Why Gingrich Is Right for Trump
The candidate needs a running mate with Washington experience, rhetorical gifts, and a yen for political combat with the Clintons.
Now that Donald Trump is becoming more dependent on outside counsel for advice, he appears to be slowly morphing into a more conventional presidential candidate. And as he mulls over his options for a running mate, he’s being urged to pick Indiana Gov. Mike Pence, the most boring, check-the-box finalist. Pence would indeed be the safe choice for Trump, offering an olive branch to shunned conservatives and raising the likelihood of a respectable loss.
But if Trump actually wants to win the election, he’d be best-served thinking outside of the box. In that respect, former House Speaker Newt Gingrich would be the go-for-the-fences political choice—even though many establishment-minded Republicans view him as a manic, unpredictable talking head with an ego the size of Cleveland’s cavernous and now-demolished Municipal Stadium. What Trump needs, however, is a running mate who can translate his bluster into high-minded rhetoric. Just as Bill Clinton did for President Obama at the 2012 convention, Gingrich would be masterful as Trump’s secretary of “explaining stuff.” And his history fighting the Clintons gives him the credibility and political standing that others lack.
Pence, by contrast, doesn’t excel in any individual area. He’s in his first term as Indiana’s governor, but suffers from mediocre approval ratings and is at risk of losing his reelection bid. He boasts close relationships with evangelicals, but lost some standing with them after failing to pass religious-freedom legislation. He offered a lukewarm endorsement to Ted Cruz before the Indiana primary, a sign that he wouldn’t be the most effective or steadfast surrogate for Trump. At best, Pence is a respected, well-liked executive with ties to Washington who could unite all factions of the Republican Party. At worst, Pence will be a cipher because anti-Trump diehards aren’t about to change their minds.
The best choice for Trump would a nonwhite female officeholder from a swing state.

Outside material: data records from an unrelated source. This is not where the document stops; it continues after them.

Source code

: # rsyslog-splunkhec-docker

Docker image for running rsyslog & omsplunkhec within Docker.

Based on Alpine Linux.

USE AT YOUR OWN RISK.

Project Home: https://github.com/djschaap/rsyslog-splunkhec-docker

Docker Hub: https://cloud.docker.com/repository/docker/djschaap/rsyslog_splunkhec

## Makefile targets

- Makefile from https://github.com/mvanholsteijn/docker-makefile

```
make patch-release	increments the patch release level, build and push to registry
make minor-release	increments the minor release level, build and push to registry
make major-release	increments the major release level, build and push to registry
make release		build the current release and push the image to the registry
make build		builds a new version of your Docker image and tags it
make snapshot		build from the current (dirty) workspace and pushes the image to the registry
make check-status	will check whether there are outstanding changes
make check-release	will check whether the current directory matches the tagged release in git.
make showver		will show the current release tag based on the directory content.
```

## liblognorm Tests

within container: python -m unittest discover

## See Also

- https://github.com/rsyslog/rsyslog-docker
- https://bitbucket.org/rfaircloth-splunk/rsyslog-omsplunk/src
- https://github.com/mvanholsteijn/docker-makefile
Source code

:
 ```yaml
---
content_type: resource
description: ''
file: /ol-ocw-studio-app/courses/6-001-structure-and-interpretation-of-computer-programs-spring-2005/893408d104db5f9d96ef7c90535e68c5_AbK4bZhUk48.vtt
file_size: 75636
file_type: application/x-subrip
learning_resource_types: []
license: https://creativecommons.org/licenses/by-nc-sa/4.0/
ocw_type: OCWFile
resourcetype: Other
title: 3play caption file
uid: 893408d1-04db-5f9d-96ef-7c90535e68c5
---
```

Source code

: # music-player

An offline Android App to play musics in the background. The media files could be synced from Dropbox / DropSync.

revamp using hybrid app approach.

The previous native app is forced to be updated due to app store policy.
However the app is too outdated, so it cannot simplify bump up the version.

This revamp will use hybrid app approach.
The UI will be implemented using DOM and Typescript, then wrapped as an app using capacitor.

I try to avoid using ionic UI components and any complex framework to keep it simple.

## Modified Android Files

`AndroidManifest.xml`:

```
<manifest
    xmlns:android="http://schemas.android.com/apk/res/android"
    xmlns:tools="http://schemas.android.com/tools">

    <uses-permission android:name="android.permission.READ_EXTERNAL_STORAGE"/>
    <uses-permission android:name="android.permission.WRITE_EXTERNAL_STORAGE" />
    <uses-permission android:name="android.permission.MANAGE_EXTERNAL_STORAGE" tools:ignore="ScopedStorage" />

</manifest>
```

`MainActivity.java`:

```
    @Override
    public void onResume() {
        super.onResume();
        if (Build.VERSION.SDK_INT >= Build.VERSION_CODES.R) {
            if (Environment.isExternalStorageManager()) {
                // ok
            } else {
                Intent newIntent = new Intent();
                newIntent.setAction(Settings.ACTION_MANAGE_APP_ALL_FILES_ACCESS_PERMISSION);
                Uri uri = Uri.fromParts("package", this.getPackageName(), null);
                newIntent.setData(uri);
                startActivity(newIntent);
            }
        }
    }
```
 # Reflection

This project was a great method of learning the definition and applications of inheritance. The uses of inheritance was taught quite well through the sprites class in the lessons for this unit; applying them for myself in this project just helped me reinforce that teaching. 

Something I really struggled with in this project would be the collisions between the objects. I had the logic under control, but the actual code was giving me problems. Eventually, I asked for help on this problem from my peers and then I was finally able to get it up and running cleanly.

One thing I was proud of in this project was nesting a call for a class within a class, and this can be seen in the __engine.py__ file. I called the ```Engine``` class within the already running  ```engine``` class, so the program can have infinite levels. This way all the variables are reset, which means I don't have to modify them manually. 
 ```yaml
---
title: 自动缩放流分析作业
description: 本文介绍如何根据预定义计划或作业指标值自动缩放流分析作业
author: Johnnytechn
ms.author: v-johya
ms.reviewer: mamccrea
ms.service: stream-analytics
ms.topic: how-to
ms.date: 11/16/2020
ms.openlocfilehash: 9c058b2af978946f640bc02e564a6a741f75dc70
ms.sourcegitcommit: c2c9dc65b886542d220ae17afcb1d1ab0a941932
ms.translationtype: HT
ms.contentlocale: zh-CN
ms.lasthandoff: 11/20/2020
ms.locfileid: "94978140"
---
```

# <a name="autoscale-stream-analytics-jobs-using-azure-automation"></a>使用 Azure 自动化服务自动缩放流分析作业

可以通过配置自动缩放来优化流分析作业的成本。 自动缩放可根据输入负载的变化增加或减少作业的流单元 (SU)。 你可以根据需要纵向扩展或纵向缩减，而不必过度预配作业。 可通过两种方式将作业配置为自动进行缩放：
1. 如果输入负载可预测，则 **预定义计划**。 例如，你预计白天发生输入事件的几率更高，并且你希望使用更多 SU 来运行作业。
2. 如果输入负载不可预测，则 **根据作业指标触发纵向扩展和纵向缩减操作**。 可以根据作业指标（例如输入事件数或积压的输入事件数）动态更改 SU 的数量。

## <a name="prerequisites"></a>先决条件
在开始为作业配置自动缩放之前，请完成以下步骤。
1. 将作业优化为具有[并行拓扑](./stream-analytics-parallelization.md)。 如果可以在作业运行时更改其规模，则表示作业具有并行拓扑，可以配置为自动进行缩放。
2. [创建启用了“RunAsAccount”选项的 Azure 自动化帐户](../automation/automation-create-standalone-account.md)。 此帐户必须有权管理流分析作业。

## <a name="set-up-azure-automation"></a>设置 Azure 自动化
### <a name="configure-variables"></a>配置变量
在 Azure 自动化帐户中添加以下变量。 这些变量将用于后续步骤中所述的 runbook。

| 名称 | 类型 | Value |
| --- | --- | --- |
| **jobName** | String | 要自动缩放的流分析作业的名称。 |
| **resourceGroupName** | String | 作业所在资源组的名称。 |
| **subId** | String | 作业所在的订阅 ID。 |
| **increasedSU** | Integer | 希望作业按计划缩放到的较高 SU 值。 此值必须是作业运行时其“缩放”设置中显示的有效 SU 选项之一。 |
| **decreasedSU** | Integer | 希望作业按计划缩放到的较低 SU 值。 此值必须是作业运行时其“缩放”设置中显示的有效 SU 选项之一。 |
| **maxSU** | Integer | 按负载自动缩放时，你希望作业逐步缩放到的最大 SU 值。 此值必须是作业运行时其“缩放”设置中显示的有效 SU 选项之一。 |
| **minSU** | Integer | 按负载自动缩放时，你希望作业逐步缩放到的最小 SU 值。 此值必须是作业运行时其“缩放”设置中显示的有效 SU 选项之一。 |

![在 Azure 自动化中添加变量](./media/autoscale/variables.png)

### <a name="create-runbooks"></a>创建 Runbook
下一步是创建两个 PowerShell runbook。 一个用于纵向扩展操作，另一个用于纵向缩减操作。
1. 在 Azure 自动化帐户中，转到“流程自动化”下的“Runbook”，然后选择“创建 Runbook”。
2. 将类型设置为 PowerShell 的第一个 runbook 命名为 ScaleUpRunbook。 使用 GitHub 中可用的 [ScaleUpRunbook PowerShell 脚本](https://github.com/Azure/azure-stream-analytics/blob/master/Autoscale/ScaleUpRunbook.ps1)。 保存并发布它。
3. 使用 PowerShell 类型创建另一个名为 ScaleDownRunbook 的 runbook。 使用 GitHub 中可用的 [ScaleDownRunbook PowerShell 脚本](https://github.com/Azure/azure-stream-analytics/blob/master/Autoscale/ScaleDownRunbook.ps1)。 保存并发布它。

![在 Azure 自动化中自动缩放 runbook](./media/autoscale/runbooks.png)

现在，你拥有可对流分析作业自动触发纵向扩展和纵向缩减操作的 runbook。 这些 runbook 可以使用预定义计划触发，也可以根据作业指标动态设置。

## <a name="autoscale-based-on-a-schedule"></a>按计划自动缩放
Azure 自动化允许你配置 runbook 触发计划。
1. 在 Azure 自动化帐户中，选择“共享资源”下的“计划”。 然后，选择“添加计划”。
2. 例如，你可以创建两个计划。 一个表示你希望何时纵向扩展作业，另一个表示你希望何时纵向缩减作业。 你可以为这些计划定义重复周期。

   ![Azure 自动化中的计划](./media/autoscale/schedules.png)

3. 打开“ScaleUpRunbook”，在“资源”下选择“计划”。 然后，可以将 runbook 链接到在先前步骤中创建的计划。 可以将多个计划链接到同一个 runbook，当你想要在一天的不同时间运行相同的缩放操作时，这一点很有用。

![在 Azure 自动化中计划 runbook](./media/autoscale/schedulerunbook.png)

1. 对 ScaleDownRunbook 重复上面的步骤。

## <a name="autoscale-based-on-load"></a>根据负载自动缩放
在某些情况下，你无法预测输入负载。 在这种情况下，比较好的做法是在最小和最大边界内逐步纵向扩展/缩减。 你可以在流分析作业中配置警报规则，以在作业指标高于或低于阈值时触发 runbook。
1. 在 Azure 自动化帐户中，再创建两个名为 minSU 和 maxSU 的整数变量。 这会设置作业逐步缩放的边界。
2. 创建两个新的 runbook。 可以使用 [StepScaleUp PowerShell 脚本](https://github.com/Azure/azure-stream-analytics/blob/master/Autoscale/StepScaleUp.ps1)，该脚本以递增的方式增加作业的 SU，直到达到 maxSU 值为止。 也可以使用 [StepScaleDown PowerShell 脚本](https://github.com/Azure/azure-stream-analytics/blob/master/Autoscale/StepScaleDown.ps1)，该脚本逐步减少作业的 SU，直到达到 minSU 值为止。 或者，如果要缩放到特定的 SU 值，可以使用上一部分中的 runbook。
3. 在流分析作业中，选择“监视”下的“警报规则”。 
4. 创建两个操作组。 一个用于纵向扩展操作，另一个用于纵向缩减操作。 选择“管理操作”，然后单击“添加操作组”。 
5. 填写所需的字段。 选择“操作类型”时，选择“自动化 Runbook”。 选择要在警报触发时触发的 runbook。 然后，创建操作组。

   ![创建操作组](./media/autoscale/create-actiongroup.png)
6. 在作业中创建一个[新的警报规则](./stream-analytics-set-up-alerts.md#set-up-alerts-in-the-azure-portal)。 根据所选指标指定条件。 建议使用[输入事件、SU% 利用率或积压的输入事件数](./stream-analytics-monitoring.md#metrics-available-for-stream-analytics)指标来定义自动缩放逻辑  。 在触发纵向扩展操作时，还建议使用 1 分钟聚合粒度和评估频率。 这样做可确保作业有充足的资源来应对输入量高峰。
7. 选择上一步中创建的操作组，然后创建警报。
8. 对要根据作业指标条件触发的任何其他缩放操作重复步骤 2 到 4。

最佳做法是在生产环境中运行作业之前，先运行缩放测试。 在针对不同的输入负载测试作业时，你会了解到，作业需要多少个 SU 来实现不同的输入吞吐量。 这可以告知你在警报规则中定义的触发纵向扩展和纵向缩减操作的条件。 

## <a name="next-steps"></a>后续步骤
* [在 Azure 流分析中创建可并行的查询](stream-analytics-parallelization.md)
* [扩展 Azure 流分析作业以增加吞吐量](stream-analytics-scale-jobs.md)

But Trump’s campaign manager has shunned such advice as identity politics, and the most promising contenders already took themselves out of the running. So prospects such as South Carolina Gov. Nikki Haley and New Mexico Gov. Susana Martinez started out as personae non grata.
Since Trump is only looking at a narrow range of contenders, Gingrich offers a great deal of upside. He brings the Washington experience that Trump says he values, with the unpredictability that matches Trump’s personality. His penchant for contrarianism might be a headache for a more traditional candidate, but for Trump his presence on the ticket could add gravitas. In many ways, he is exactly what Trump needs right now. The mood of the country should favor the party out of power, but Trump is widely considered unsuitable for the presidency and he needs someone to shore up his weaknesses.
Gingrich’s detractors point to his low favorability ratings after he exited the Republican primary in 2012. But that was right after he was subjected to nonstop attack ads from the Romney camp without having the resources to fight back. Four years later, he’ll be in greater control of his own image. If he makes inclusive comments as he did about African-Americans’ perspective of policing, he’ll have a chance to turn around his own image and soften Trump’s rough edges. But if he rambles on about futurism instead of staying on message, he would risk being dismissed as a flake.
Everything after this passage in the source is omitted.